• EXERCISE DIRECTIONS
Read the data, and whenever a line holds the word "variables", report that line.

*** Begin section ***

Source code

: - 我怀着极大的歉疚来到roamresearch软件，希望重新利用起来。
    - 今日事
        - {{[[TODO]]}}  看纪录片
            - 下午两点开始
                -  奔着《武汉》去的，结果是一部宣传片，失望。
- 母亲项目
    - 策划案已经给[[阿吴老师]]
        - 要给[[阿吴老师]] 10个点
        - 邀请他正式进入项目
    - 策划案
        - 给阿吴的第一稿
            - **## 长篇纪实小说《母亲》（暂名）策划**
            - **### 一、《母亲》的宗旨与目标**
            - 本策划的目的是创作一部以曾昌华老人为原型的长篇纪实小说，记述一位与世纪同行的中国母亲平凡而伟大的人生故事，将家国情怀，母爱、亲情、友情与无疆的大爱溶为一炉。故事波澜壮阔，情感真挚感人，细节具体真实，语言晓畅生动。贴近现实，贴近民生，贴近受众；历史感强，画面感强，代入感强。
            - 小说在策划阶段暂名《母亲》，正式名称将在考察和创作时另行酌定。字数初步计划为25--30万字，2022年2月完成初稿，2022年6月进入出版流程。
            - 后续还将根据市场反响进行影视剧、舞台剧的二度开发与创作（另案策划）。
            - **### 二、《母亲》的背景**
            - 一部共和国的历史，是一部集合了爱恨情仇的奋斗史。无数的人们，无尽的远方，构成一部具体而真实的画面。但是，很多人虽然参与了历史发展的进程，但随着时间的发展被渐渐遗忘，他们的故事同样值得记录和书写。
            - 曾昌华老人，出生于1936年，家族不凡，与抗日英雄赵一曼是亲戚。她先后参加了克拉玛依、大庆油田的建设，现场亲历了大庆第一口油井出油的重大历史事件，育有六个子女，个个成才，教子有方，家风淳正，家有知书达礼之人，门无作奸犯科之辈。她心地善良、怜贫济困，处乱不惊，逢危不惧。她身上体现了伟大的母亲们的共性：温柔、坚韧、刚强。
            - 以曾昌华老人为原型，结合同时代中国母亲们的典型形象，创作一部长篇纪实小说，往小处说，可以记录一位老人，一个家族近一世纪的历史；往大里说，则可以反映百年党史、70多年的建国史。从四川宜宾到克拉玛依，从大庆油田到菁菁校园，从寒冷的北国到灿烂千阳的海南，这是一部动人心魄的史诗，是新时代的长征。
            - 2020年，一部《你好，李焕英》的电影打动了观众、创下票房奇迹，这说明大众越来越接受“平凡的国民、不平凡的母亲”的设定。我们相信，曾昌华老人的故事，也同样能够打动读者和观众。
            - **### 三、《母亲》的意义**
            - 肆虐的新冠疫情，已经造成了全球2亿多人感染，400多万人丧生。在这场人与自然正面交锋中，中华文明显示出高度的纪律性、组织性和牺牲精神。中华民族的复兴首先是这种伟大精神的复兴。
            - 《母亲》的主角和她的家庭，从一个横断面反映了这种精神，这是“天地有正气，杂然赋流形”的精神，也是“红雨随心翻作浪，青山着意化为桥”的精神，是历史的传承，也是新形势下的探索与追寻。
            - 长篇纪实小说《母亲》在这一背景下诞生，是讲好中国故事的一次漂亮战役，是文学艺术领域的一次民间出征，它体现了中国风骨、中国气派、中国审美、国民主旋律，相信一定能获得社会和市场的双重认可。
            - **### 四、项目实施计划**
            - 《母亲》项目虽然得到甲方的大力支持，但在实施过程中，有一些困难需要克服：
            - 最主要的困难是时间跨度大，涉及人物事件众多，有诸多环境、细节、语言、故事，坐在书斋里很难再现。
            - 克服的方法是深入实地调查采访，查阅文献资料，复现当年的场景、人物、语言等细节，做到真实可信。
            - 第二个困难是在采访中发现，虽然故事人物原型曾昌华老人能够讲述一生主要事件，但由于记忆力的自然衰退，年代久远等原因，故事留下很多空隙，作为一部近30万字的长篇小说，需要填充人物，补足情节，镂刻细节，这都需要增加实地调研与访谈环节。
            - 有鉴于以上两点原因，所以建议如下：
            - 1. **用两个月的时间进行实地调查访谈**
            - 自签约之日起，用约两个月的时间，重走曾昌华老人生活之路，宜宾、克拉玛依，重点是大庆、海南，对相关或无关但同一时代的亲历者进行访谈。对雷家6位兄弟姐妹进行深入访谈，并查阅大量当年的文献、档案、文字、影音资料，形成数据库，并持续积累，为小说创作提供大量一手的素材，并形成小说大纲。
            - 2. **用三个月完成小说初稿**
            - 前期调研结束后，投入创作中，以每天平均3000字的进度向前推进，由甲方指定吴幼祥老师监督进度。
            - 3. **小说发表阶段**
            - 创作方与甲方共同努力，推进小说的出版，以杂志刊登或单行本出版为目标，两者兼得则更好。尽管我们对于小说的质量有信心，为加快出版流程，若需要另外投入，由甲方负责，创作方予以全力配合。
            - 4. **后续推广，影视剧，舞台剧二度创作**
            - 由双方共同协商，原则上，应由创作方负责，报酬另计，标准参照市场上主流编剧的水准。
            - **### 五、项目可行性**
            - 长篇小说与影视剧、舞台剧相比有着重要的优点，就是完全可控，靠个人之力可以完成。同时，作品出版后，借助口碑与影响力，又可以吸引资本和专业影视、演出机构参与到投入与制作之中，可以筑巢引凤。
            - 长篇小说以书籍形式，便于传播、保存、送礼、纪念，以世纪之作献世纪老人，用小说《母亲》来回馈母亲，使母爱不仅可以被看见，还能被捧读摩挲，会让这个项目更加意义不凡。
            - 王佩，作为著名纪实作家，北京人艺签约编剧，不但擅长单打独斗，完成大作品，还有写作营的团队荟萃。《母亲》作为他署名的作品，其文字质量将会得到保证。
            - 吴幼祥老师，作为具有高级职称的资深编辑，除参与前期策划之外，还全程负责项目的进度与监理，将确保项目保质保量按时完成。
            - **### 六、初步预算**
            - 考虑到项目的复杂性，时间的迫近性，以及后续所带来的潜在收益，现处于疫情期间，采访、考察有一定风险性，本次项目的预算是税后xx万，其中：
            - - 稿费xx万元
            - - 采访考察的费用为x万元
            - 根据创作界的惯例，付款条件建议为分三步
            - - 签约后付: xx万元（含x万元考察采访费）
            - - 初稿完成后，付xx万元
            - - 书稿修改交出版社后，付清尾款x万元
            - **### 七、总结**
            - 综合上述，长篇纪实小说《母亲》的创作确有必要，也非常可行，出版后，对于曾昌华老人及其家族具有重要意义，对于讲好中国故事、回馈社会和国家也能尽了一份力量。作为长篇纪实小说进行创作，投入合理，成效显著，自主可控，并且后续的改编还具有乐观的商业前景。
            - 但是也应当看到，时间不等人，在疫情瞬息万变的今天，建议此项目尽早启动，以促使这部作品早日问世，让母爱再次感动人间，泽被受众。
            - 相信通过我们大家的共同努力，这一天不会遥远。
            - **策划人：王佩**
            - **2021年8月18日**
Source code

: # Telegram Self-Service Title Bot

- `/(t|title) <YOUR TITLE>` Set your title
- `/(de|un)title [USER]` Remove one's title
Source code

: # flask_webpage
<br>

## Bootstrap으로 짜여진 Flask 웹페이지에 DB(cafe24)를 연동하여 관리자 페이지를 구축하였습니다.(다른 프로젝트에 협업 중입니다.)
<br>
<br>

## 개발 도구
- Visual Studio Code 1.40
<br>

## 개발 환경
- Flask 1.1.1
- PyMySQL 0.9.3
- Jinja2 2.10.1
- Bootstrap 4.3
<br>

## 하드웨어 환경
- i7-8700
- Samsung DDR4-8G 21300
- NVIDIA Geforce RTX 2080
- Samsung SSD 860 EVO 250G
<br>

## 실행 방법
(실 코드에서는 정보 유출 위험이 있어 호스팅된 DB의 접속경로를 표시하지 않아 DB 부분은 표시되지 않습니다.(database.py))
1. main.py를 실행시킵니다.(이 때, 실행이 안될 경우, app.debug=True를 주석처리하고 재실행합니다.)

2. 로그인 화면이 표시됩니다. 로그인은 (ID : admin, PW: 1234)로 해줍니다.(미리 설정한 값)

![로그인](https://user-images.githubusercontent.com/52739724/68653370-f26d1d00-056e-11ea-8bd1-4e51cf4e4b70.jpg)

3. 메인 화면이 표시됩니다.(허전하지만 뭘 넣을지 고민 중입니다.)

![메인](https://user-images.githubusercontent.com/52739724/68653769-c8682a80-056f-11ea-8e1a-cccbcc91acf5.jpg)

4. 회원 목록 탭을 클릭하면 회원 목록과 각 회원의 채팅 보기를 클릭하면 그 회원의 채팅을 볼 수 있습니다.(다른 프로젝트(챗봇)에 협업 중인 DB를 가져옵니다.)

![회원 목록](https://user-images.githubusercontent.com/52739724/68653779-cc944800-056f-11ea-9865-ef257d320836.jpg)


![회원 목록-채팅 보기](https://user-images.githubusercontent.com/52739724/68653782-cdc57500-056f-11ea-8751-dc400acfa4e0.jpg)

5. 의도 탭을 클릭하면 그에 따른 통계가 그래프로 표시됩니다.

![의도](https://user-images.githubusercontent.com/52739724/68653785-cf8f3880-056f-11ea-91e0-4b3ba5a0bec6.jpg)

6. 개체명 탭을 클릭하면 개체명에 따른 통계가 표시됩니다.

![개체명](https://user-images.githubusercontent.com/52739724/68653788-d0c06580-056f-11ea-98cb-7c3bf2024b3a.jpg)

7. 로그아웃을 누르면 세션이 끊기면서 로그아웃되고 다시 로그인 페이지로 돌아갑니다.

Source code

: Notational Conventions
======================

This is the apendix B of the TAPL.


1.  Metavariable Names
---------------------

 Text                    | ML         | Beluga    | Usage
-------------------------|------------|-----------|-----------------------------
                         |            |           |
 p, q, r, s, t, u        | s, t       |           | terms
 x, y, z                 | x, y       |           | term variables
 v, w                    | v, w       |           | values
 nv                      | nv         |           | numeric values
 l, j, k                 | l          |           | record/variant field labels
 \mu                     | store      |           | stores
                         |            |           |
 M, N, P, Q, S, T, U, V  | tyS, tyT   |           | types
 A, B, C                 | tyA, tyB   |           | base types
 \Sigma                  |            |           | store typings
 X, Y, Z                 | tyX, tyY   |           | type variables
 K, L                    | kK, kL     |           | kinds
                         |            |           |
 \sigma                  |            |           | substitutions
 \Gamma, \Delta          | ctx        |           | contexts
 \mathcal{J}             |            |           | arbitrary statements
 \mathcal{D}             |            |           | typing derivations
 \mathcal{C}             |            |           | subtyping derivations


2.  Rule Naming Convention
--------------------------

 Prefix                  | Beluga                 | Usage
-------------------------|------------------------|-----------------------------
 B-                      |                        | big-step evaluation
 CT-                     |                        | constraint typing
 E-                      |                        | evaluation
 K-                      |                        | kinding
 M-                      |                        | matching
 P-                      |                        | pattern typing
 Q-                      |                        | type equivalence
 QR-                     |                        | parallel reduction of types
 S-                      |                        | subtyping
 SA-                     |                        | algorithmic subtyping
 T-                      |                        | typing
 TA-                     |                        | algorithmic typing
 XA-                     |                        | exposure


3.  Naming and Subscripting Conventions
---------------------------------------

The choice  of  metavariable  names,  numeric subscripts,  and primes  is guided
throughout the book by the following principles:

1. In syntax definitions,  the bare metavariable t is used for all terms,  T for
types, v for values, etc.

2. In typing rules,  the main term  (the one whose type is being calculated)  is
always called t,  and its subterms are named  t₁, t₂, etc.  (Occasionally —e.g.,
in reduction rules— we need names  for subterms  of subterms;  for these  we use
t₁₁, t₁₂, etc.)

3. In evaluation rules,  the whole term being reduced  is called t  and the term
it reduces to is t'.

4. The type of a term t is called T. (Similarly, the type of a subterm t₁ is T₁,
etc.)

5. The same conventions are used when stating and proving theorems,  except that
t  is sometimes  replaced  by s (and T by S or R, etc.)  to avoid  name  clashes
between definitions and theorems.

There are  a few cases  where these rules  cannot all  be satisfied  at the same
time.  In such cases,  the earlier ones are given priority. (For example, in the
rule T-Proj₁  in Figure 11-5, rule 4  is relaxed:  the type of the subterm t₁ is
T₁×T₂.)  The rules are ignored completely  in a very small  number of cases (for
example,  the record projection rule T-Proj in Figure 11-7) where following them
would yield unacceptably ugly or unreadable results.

*** End section ***

• ANSWER AREA
 x, y, z                 | x, y       |           | term variables
 X, Y, Z                 | tyX, tyY   |           | type variables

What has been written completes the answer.